_ABOUT THIS EXERCISE_. Each record below should be given again exactly as it reads.

***** THE RECORDS *****

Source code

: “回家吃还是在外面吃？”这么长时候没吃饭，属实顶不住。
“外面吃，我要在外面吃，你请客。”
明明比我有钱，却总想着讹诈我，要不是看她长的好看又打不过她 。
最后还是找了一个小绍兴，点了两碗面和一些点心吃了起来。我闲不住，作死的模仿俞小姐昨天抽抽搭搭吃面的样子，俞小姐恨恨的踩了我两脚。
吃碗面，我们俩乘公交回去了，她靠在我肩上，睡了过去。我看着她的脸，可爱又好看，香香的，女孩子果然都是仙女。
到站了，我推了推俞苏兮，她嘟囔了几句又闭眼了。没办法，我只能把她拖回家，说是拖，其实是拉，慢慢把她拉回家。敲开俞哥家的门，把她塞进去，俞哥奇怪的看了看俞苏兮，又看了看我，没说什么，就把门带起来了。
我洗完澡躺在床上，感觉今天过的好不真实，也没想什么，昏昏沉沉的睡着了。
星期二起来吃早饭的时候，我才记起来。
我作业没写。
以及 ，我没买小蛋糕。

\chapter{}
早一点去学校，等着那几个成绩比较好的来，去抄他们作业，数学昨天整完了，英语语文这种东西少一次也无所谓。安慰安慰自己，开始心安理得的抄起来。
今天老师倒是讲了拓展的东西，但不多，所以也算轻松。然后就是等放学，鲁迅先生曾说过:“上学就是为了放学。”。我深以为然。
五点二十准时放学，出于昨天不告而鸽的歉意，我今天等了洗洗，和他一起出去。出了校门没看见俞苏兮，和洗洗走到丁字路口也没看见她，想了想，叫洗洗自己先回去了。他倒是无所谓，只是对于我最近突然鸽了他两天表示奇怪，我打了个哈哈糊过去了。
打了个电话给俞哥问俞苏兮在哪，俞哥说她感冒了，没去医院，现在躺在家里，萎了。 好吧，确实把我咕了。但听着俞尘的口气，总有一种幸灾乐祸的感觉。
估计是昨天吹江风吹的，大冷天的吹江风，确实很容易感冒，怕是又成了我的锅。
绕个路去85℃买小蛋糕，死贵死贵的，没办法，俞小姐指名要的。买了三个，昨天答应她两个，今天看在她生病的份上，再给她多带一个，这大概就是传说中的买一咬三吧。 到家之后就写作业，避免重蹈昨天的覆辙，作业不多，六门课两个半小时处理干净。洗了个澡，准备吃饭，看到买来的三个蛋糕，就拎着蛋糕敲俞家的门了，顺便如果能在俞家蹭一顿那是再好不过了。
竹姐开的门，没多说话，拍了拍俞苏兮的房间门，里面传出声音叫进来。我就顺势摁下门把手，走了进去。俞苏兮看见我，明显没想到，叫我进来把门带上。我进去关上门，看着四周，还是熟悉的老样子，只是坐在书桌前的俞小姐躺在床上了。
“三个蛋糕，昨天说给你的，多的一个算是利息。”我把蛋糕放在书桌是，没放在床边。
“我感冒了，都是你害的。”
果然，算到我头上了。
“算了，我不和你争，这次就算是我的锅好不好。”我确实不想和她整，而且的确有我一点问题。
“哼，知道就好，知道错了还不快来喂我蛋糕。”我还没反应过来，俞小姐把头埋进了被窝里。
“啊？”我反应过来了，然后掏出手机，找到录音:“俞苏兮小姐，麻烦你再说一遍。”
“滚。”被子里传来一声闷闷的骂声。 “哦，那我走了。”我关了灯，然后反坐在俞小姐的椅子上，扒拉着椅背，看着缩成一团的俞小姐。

*****

_TASK OUTPUT_.
Source code

: “回家吃还是在外面吃？”这么长时候没吃饭，属实顶不住。
“外面吃，我要在外面吃，你请客。”
明明比我有钱，却总想着讹诈我，要不是看她长的好看又打不过她 。
最后还是找了一个小绍兴，点了两碗面和一些点心吃了起来。我闲不住，作死的模仿俞小姐昨天抽抽搭搭吃面的样子，俞小姐恨恨的踩了我两脚。
吃碗面，我们俩乘公交回去了，她靠在我肩上，睡了过去。我看着她的脸，可爱又好看，香香的，女孩子果然都是仙女。
到站了，我推了推俞苏兮，她嘟囔了几句又闭眼了。没办法，我只能把她拖回家，说是拖，其实是拉，慢慢把她拉回家。敲开俞哥家的门，把她塞进去，俞哥奇怪的看了看俞苏兮，又看了看我，没说什么，就把门带起来了。
我洗完澡躺在床上，感觉今天过的好不真实，也没想什么，昏昏沉沉的睡着了。
星期二起来吃早饭的时候，我才记起来。
我作业没写。
以及 ，我没买小蛋糕。

\chapter{}
早一点去学校，等着那几个成绩比较好的来，去抄他们作业，数学昨天整完了，英语语文这种东西少一次也无所谓。安慰安慰自己，开始心安理得的抄起来。
今天老师倒是讲了拓展的东西，但不多，所以也算轻松。然后就是等放学，鲁迅先生曾说过:“上学就是为了放学。”。我深以为然。
五点二十准时放学，出于昨天不告而鸽的歉意，我今天等了洗洗，和他一起出去。出了校门没看见俞苏兮，和洗洗走到丁字路口也没看见她，想了想，叫洗洗自己先回去了。他倒是无所谓，只是对于我最近突然鸽了他两天表示奇怪，我打了个哈哈糊过去了。
打了个电话给俞哥问俞苏兮在哪，俞哥说她感冒了，没去医院，现在躺在家里，萎了。 好吧，确实把我咕了。但听着俞尘的口气，总有一种幸灾乐祸的感觉。
估计是昨天吹江风吹的，大冷天的吹江风，确实很容易感冒，怕是又成了我的锅。
绕个路去85℃买小蛋糕，死贵死贵的，没办法，俞小姐指名要的。买了三个，昨天答应她两个，今天看在她生病的份上，再给她多带一个，这大概就是传说中的买一咬三吧。 到家之后就写作业，避免重蹈昨天的覆辙，作业不多，六门课两个半小时处理干净。洗了个澡，准备吃饭，看到买来的三个蛋糕，就拎着蛋糕敲俞家的门了，顺便如果能在俞家蹭一顿那是再好不过了。
竹姐开的门，没多说话，拍了拍俞苏兮的房间门，里面传出声音叫进来。我就顺势摁下门把手，走了进去。俞苏兮看见我，明显没想到，叫我进来把门带上。我进去关上门，看着四周，还是熟悉的老样子，只是坐在书桌前的俞小姐躺在床上了。
“三个蛋糕，昨天说给你的，多的一个算是利息。”我把蛋糕放在书桌是，没放在床边。
“我感冒了，都是你害的。”
果然，算到我头上了。
“算了，我不和你争，这次就算是我的锅好不好。”我确实不想和她整，而且的确有我一点问题。
“哼，知道就好，知道错了还不快来喂我蛋糕。”我还没反应过来，俞小姐把头埋进了被窝里。
“啊？”我反应过来了，然后掏出手机，找到录音:“俞苏兮小姐，麻烦你再说一遍。”
“滚。”被子里传来一声闷闷的骂声。 “哦，那我走了。”我关了灯，然后反坐在俞小姐的椅子上，扒拉着椅背，看着缩成一团的俞小姐。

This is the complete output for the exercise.